[Data]

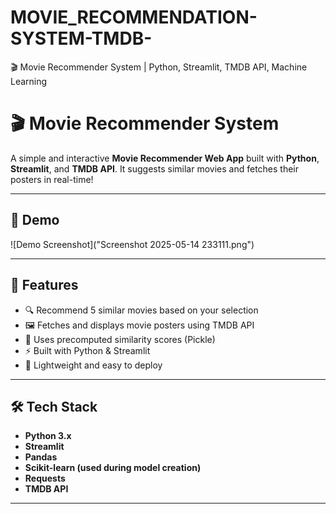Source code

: # MOVIE_RECOMMENDATION-SYSTEM-TMDB-
🎬 Movie Recommender System | Python, Streamlit, TMDB API, Machine Learning

# 🎬 Movie Recommender System

A simple and interactive **Movie Recommender Web App** built with **Python**, **Streamlit**, and **TMDB API**. It suggests similar movies and fetches their posters in real-time!

---

## 📸 Demo

![Demo Screenshot]("Screenshot 2025-05-14 233111.png")


---

## 🚀 Features

- 🔍 Recommend 5 similar movies based on your selection
- 🖼️ Fetches and displays movie posters using TMDB API
- 🧠 Uses precomputed similarity scores (Pickle)
- ⚡ Built with Python & Streamlit
- 💾 Lightweight and easy to deploy

---

## 🛠️ Tech Stack

- **Python 3.x**
- **Streamlit**
- **Pandas**
- **Scikit-learn (used during model creation)**
- **Requests**
- **TMDB API**

---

[Assigned task] Should a record include a picture, omit it from your copy and return the rest unchanged.

[Exercise solution]
Source code

: # MOVIE_RECOMMENDATION-SYSTEM-TMDB-
🎬 Movie Recommender System | Python, Streamlit, TMDB API, Machine Learning

# 🎬 Movie Recommender System

A simple and interactive **Movie Recommender Web App** built with **Python**, **Streamlit**, and **TMDB API**. It suggests similar movies and fetches their posters in real-time!

---

## 📸 Demo

![Demo Screenshot]("Screenshot 2025-05-14 233111.png")


---

## 🚀 Features

- 🔍 Recommend 5 similar movies based on your selection
- 🖼️ Fetches and displays movie posters using TMDB API
- 🧠 Uses precomputed similarity scores (Pickle)
- ⚡ Built with Python & Streamlit
- 💾 Lightweight and easy to deploy

---

## 🛠️ Tech Stack

- **Python 3.x**
- **Streamlit**
- **Pandas**
- **Scikit-learn (used during model creation)**
- **Requests**
- **TMDB API**

---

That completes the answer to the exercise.